**TASK TO CARRY OUT:** Determine the number of lines of the records below that include "Dios". Respond with the number and no other text.

**INFORMATION:**
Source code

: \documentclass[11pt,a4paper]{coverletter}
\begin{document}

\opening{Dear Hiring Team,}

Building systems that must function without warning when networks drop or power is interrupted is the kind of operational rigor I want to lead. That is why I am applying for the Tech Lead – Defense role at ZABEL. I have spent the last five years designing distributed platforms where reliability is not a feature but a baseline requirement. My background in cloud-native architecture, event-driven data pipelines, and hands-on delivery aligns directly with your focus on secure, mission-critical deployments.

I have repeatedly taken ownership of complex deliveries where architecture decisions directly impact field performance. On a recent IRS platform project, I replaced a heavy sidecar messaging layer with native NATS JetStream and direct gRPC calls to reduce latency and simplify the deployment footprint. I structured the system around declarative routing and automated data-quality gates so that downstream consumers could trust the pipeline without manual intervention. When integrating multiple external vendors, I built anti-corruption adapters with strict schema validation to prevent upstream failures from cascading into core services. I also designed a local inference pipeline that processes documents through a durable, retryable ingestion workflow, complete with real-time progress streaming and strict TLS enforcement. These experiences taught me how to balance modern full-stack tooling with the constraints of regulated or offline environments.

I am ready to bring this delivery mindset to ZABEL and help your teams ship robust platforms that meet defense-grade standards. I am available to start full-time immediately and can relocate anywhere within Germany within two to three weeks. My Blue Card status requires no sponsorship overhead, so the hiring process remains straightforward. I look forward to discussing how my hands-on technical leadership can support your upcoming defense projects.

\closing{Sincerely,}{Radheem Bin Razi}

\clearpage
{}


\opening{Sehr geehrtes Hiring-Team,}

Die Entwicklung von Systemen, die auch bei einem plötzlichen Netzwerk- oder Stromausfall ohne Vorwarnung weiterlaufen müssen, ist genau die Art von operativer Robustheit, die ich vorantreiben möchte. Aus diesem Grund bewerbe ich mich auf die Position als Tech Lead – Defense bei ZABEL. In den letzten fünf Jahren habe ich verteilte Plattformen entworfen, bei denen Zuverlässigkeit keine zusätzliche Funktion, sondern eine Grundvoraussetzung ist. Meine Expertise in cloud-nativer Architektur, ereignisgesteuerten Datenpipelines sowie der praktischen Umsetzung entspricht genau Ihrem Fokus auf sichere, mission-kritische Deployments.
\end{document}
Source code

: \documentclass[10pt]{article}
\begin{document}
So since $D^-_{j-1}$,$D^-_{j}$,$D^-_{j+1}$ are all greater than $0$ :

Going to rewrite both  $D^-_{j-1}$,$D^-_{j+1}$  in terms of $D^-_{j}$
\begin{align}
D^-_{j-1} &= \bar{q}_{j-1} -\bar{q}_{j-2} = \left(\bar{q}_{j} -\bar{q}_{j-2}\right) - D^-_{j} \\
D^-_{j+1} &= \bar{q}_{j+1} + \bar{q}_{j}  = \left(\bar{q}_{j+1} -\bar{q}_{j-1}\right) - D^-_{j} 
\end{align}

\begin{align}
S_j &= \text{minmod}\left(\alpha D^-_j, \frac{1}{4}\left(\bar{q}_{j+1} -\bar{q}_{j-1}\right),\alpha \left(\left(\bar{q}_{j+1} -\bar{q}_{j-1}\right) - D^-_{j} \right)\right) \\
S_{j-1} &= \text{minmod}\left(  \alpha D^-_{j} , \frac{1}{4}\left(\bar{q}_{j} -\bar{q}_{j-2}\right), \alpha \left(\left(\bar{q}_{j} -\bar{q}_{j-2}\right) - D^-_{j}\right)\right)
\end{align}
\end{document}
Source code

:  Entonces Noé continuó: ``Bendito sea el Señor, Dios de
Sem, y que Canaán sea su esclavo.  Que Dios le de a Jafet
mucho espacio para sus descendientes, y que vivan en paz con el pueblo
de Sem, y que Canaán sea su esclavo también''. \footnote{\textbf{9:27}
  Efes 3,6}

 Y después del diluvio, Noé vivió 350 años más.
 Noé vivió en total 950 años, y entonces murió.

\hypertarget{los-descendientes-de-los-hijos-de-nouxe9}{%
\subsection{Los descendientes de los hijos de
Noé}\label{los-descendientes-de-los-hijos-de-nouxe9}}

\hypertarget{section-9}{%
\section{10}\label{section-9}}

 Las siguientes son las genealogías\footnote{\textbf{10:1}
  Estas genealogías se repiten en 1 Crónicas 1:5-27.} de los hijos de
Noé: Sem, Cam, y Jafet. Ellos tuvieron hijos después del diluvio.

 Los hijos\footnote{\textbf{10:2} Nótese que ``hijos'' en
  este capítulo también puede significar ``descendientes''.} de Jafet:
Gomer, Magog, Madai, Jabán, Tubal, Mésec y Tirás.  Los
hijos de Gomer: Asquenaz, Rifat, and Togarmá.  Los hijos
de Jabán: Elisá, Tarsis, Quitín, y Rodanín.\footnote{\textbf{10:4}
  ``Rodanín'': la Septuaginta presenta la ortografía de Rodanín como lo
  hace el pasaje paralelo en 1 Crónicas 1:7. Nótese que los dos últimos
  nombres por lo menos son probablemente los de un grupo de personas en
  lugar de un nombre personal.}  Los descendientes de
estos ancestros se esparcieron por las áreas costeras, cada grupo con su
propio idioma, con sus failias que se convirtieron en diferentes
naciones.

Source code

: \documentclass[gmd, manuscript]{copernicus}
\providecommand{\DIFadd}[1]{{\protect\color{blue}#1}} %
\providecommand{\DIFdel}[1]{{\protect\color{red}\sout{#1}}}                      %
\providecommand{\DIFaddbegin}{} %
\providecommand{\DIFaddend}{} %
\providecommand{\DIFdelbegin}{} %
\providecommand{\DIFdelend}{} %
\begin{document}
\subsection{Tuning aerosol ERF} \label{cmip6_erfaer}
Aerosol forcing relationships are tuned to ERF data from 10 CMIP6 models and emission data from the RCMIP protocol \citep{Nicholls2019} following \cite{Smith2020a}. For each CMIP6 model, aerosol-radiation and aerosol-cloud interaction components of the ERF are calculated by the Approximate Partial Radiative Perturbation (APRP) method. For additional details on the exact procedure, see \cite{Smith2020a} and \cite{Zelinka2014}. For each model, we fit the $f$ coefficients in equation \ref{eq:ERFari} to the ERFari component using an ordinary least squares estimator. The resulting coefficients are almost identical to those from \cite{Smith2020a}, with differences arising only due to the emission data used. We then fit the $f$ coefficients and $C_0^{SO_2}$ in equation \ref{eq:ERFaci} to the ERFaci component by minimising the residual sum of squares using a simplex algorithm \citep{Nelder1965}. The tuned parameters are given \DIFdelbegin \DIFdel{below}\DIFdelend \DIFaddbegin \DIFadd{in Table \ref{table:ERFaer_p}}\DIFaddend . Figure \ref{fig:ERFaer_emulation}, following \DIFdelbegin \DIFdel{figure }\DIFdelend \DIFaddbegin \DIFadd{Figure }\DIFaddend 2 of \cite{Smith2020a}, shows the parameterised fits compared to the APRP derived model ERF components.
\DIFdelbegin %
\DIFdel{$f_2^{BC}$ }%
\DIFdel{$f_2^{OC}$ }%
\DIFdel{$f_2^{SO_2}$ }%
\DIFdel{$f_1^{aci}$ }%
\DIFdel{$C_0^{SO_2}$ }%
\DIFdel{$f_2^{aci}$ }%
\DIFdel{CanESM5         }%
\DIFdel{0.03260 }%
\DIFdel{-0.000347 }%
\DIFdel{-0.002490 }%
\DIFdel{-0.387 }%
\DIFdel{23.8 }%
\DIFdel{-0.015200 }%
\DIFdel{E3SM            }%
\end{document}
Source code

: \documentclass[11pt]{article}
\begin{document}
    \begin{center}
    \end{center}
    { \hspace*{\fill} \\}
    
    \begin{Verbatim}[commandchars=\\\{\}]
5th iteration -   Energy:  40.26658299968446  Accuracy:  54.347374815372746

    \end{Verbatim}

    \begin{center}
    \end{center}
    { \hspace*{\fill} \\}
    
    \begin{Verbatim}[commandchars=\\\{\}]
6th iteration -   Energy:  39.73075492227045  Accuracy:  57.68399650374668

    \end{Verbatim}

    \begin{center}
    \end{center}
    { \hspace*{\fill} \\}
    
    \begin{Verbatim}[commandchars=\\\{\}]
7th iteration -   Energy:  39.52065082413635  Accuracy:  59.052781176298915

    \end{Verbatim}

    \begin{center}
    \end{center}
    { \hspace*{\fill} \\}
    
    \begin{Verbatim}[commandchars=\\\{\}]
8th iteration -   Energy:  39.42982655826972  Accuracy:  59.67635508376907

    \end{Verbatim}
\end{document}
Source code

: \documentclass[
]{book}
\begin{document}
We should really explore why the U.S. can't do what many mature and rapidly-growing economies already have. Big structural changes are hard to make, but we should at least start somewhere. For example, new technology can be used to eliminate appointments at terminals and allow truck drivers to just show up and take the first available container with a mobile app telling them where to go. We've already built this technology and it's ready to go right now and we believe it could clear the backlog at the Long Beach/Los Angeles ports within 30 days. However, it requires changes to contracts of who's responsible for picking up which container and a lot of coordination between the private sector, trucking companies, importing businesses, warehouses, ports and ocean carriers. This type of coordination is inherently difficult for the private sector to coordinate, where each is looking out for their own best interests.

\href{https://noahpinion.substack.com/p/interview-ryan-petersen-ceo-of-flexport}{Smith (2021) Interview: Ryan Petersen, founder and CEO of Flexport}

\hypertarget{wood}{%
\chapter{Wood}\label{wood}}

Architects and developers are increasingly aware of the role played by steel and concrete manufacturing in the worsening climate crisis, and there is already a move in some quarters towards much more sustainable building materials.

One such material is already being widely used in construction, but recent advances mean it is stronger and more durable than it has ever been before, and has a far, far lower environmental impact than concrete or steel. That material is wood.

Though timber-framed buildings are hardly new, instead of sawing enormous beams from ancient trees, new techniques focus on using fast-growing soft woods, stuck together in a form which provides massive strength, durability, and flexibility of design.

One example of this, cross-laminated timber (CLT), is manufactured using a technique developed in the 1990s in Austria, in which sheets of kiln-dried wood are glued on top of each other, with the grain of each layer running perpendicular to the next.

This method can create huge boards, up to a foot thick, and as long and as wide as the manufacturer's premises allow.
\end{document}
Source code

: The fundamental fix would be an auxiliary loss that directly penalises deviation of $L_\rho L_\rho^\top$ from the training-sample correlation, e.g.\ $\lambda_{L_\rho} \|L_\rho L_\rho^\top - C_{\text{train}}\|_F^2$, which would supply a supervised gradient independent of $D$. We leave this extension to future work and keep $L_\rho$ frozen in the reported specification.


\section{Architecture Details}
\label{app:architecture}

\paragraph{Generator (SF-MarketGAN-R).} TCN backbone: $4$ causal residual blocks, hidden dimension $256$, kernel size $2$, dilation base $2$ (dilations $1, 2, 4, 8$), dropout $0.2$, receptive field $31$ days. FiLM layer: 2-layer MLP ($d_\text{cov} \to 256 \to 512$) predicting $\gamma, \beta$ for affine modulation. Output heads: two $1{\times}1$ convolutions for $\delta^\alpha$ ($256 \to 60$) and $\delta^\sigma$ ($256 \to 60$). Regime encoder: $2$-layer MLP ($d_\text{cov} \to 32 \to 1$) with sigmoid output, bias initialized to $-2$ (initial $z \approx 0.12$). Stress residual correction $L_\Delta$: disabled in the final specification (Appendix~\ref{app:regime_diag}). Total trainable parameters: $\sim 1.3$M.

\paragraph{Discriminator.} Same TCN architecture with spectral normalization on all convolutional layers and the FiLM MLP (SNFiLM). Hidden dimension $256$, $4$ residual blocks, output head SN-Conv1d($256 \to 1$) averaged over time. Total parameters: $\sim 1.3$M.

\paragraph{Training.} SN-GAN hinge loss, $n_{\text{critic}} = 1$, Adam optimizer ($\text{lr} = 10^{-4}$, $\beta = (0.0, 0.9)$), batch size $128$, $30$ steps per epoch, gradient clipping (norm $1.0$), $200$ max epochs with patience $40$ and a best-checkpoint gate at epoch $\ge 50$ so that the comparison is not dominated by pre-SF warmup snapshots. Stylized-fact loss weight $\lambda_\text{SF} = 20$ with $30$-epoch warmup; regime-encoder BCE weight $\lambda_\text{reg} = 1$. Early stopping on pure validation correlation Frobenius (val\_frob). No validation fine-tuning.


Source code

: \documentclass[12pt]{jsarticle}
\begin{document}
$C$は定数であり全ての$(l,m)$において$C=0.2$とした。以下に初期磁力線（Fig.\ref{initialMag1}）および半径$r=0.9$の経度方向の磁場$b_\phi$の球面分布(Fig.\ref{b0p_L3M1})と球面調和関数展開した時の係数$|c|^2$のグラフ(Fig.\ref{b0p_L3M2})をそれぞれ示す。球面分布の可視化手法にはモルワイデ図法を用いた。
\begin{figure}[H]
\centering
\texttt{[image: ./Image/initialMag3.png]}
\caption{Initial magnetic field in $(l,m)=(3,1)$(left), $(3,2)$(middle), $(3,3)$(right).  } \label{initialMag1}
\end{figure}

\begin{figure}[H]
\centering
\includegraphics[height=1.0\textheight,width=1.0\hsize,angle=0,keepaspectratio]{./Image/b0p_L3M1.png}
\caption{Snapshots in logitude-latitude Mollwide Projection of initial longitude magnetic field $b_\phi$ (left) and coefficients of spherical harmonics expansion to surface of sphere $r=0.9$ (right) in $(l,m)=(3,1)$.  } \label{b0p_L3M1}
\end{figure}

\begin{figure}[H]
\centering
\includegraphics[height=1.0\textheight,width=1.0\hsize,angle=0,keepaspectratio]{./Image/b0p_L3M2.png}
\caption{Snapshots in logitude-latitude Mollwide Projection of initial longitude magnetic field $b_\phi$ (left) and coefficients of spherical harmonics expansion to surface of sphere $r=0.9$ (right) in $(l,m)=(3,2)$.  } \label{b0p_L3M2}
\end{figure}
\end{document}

**EXERCISE RESPONSE:** 2